- Information provided:
== == ==

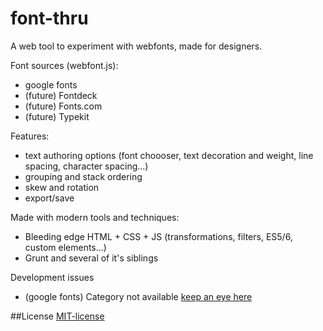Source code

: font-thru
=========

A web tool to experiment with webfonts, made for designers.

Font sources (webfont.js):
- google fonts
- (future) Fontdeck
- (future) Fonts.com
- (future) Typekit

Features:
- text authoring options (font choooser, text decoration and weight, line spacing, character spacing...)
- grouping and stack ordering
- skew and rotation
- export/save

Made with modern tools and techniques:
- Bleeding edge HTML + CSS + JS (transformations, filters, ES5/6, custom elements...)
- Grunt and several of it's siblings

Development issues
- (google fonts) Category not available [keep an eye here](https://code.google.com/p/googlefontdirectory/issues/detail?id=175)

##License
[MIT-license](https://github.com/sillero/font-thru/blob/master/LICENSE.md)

== == ==

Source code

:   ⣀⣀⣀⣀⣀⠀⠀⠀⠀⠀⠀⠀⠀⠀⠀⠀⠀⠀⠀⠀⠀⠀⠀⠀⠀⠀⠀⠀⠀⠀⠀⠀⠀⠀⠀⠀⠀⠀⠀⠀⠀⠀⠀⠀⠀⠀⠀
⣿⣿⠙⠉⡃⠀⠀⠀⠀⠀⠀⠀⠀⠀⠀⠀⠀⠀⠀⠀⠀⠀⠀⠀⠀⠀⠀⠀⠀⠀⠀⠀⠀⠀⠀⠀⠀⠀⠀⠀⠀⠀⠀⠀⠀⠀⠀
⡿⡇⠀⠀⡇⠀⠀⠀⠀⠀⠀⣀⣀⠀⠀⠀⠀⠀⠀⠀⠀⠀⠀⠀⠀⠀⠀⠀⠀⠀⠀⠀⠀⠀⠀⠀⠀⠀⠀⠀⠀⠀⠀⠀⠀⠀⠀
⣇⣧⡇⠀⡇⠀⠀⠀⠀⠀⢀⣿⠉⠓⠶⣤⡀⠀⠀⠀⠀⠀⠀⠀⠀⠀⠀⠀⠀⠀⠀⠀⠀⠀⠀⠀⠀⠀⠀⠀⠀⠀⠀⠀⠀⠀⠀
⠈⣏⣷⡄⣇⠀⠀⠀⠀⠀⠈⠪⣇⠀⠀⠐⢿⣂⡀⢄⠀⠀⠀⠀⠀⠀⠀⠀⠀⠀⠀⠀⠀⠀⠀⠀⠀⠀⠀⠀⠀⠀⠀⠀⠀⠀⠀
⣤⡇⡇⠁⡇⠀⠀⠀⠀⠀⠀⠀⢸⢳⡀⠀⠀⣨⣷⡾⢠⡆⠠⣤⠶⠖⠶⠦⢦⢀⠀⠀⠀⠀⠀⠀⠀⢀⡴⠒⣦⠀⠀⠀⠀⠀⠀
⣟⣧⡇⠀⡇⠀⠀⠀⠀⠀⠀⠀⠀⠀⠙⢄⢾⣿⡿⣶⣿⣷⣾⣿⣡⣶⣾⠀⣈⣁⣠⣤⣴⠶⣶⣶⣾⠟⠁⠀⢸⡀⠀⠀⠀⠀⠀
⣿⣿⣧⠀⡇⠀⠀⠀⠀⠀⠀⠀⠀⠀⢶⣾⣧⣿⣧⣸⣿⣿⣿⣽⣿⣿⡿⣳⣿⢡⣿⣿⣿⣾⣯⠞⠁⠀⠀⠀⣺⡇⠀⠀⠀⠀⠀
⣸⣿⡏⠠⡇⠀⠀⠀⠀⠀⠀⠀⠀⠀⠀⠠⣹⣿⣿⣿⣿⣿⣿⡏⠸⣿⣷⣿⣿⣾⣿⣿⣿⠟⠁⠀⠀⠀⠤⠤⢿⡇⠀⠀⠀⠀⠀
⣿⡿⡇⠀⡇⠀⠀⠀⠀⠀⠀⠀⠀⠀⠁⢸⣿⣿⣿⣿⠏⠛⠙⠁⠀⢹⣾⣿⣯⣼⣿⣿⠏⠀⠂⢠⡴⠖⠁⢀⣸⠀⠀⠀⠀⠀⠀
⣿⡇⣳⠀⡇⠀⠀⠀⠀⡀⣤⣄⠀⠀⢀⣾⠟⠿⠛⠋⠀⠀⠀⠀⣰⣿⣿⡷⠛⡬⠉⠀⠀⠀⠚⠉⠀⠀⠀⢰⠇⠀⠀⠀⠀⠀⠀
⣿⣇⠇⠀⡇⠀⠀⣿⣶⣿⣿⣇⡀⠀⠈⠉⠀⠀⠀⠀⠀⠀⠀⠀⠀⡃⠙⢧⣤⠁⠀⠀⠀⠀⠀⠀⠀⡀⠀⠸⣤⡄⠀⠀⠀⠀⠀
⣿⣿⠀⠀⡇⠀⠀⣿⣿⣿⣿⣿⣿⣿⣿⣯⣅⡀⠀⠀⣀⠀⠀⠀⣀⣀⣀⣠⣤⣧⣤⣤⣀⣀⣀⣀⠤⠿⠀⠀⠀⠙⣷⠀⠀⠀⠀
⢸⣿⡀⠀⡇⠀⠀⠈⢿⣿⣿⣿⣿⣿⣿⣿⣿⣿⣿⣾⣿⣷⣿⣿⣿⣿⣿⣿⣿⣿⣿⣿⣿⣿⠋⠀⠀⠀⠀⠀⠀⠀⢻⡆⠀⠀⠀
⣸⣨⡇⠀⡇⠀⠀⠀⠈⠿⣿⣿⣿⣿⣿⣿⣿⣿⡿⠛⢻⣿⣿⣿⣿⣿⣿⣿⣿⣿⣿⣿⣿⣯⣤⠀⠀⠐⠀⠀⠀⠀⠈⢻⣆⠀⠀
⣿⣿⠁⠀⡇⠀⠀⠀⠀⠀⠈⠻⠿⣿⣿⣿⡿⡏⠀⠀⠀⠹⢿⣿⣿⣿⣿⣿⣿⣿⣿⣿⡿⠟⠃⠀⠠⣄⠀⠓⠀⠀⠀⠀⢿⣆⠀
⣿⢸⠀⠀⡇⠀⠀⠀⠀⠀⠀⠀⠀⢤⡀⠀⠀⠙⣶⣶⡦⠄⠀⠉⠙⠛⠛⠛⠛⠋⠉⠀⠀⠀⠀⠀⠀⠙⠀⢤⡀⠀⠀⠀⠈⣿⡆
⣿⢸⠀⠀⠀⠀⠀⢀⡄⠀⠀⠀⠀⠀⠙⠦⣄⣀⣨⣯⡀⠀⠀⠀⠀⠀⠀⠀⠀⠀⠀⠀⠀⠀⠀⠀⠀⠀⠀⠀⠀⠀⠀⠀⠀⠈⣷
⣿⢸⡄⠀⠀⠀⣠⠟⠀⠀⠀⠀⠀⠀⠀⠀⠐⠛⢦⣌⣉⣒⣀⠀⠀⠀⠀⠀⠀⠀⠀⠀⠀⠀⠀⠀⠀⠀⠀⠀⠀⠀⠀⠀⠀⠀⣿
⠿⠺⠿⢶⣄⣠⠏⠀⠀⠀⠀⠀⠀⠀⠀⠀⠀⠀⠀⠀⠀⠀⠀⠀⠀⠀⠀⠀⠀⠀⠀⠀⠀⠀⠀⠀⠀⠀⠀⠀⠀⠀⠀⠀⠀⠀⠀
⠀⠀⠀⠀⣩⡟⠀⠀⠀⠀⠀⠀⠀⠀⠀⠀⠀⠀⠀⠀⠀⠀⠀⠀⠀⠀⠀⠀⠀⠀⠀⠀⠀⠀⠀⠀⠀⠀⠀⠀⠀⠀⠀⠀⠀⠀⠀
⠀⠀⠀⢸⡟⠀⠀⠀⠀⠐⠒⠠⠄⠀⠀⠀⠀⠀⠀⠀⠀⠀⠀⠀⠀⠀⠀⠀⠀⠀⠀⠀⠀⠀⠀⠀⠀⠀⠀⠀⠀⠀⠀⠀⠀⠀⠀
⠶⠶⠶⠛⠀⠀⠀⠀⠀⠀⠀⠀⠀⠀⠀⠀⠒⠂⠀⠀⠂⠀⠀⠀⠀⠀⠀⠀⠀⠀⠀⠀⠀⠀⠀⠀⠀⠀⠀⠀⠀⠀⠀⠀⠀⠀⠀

== == ==

- Work task:
Please copy out each line of the data in which the word "thru" occurs.

- Exercise response:
: font-thru
[MIT-license](https://github.com/sillero/font-thru/blob/master/LICENSE.md)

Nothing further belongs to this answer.